The Winter Getaway is well known for its challenging and
supportive workshops led by accomplished writers and artists. We
hope you will get to know our 2009 faculty members,
first online and
then in person in January!
Anndee Hochman's essays, articles
and short fiction have appeared in O, The Oprah Magazine,
Working Mother, Health, The Philadelphia Inquirer, Glimmer Train
Stories and elsewhere. She is the author of Anatomies: A Novella and Stories (Picador USA, 2000) and Everyday Acts & Small Subversions. A two-time recipient of creative non-fiction grants from the Pennsylvania Council on the Arts, she has also received fellowships from the Leeway Foundation and the Astraea Foundation. Anndee has taught poetry and creative non-fiction to children, teens
and adults in a variety of settings--including schools, shelters, prisons
and a Mexican fishing village--since 1993.

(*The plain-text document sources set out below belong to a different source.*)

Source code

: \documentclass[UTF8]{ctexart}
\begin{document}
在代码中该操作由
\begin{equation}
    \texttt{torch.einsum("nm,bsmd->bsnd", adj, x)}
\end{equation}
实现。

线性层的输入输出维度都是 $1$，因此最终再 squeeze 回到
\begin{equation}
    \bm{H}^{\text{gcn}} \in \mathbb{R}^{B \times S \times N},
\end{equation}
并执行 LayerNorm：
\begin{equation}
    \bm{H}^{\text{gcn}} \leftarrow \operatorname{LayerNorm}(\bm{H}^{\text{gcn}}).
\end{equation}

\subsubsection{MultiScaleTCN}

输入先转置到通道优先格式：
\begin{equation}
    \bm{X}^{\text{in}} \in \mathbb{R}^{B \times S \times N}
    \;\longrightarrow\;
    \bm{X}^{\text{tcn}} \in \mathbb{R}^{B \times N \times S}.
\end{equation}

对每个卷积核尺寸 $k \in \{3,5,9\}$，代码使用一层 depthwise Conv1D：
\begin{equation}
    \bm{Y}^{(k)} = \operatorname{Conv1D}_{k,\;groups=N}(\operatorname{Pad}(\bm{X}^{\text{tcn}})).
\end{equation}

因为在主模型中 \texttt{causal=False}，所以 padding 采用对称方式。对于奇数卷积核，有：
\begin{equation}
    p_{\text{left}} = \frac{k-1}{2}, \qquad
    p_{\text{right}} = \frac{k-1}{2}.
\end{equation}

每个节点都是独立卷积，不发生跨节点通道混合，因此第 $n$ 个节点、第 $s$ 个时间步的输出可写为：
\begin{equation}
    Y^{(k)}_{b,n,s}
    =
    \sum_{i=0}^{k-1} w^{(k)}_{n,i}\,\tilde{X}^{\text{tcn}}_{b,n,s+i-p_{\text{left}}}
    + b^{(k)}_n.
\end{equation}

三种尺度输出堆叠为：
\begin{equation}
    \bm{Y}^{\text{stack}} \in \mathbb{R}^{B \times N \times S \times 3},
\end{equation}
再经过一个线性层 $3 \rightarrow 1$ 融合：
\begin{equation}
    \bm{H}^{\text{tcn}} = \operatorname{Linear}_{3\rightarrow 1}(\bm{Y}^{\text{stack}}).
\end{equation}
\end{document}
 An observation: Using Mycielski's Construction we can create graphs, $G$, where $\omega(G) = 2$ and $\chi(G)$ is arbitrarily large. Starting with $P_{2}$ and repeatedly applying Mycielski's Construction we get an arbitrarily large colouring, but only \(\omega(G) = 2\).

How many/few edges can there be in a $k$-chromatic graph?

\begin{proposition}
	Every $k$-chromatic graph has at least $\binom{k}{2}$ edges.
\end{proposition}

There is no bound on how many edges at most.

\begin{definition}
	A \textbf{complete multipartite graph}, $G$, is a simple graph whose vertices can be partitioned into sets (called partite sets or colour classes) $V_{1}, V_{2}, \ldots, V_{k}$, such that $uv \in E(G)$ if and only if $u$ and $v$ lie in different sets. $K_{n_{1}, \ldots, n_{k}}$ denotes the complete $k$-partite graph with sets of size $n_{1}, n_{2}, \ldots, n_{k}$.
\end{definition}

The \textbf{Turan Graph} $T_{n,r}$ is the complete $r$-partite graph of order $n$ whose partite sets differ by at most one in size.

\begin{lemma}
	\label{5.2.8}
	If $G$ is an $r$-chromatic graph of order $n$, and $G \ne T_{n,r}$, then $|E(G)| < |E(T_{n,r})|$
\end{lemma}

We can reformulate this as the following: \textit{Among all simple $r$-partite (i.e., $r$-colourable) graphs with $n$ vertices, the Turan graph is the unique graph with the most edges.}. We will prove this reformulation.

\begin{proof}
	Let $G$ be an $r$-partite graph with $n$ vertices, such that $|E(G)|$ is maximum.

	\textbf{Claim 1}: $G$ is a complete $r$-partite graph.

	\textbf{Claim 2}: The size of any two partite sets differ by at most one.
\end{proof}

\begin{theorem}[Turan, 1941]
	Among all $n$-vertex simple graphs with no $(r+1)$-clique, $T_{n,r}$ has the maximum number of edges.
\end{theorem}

Thomas Peele is an investigative reporter who has won more
than 40 journalism awards during a career on both coasts. He holds
an MFA in writing from the University of San Francisco. His essay on
the collapse of the Knight Ridder newspaper company, "Oligarchies I
Have Known," won the 2006 Association of Writers and Writing
Programs' Intro Journals Award and was published in Controlled Burn.
Other work has appeared in Columbia Journalism Review, Newsday, the
Seattle Times and elsewhere. Peele is working on a non-fiction
account of his time as a reporter covering Atlantic City, a
collection of essays on the newspaper business and is researching a
book on the 1968 baseball season. He lives in Alameda, CA, with his
wife Jennifer Cole, a consultant to museums.
Carol Plum-Ucci
is the author of six Harcourt novels, her most recent being the
9/11 inspired Streams of Babel. The Body of
Christopher Creed (2000) was named a Michael L. Printz Award
Honor Book, by the American Library Association. She has twice
been a finalist in the Edgar Allan Poe Awards and was a Book One
New Jersey author in 2004. She will lead Finishing Your Novel at the Getaway.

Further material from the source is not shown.